8. Of the public lands of the state of Oklahoma, approximately 700,000 acres have been reserved from sale as lands probably valuable for oil and gas purposes and for leasing for such purposes by the state. Of these lands, approximately 200,000 acres have been heretofore leased and are now under lease for oil and gas purposes. Approximately 500,000 acres thereof are held by the state and reserved from sale for the purpose of leasing the same for oil and gas purposes from time to time as and when it can do so to the best advantage.

9. The only sources of revenue to the state from its public lands because of their mineral character are, first, the bonus or fixed price for which the state can and does sell leases thereon; second, the royalty reserved in the leases sold by the state of one-eighth of the oil and gas produced therefrom; third, an annual rental of $1 per acre for each year after the first year during which the commencement of a well upon such leases is deferred, the fixed term of which leases is five years, unless oil or gas is sooner produced thereon. From all three of these sources of revenue the state of Oklahoma has received between ten and eleven million dollars, of which amount approximately $6,000,000 has been received as bonuses for the cash price paid by the purchaser of the leases, and the remainder thereof, in the approximate sum of $5,000,000, has been received as royalties out of production of oil and gas and as rentals under the leases for the privilege of delaying commencement of wells thereon.

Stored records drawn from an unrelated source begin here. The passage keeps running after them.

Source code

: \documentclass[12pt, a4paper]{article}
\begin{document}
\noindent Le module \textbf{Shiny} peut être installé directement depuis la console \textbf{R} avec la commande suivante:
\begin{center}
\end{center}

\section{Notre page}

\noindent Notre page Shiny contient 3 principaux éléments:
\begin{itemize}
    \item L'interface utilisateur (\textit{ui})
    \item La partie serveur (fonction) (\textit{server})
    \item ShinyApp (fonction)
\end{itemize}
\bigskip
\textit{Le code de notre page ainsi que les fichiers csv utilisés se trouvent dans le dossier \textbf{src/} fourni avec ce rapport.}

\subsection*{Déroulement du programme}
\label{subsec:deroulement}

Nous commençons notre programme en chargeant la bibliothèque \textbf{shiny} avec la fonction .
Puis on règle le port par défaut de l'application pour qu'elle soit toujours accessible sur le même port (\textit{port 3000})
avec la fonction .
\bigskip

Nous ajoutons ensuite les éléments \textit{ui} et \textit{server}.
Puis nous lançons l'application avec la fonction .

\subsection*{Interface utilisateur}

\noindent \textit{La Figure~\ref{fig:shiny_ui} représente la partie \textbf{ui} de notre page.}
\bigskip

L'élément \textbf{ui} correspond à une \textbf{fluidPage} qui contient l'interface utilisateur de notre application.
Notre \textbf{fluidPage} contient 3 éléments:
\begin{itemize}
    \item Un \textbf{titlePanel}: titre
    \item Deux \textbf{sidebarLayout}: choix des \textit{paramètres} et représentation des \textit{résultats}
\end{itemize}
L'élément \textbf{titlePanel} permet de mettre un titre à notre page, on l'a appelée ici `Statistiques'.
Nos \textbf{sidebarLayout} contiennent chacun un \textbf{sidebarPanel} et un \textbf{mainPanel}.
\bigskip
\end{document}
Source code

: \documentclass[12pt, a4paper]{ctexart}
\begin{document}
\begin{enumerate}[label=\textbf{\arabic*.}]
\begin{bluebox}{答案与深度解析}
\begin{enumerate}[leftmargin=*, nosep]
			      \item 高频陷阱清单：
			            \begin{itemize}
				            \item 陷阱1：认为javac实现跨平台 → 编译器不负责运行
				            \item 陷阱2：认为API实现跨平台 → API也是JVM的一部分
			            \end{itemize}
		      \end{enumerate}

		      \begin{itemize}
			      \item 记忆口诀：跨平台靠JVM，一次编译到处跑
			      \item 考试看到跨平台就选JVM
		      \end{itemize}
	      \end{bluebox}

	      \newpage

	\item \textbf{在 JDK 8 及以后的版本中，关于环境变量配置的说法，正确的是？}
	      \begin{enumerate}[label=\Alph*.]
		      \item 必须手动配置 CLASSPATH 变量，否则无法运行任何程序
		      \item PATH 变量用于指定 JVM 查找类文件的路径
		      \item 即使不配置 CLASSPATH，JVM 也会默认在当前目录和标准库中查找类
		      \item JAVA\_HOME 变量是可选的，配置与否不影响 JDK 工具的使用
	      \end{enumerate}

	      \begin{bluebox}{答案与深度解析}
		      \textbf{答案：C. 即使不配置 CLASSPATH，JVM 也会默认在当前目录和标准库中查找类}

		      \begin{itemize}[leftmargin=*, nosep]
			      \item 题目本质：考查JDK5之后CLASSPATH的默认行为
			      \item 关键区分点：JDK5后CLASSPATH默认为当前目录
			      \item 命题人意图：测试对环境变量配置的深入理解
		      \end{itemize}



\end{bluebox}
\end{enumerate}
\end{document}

10. The income and excess profit taxes for the year 1917, assessed against and collected from plaintiff upon and because of $214,707.92 of net income from the sale of oil and gas produced by him on section 36, township 20 north, range 5 east, Pawnee county, Okla., under a lease of August 14, 1912, and the interest paid by him thereon has, during the pendency of this proceeding, been refunded and repaid by the Treasurer of the United States.

11. The tax assessed against and collected from plaintiff for 1918 upon and because of net income of $50,653.48 derived by him during that year from the sale of oil and gas produced by him on section 36, township 20 north, range 5 east, Pawnee county, Okla., under the lease of August 14, 1912, and interest thereon, has been during the pendency of this proceeding refunded and repaid to plaintiff by the Treasurer of the United States.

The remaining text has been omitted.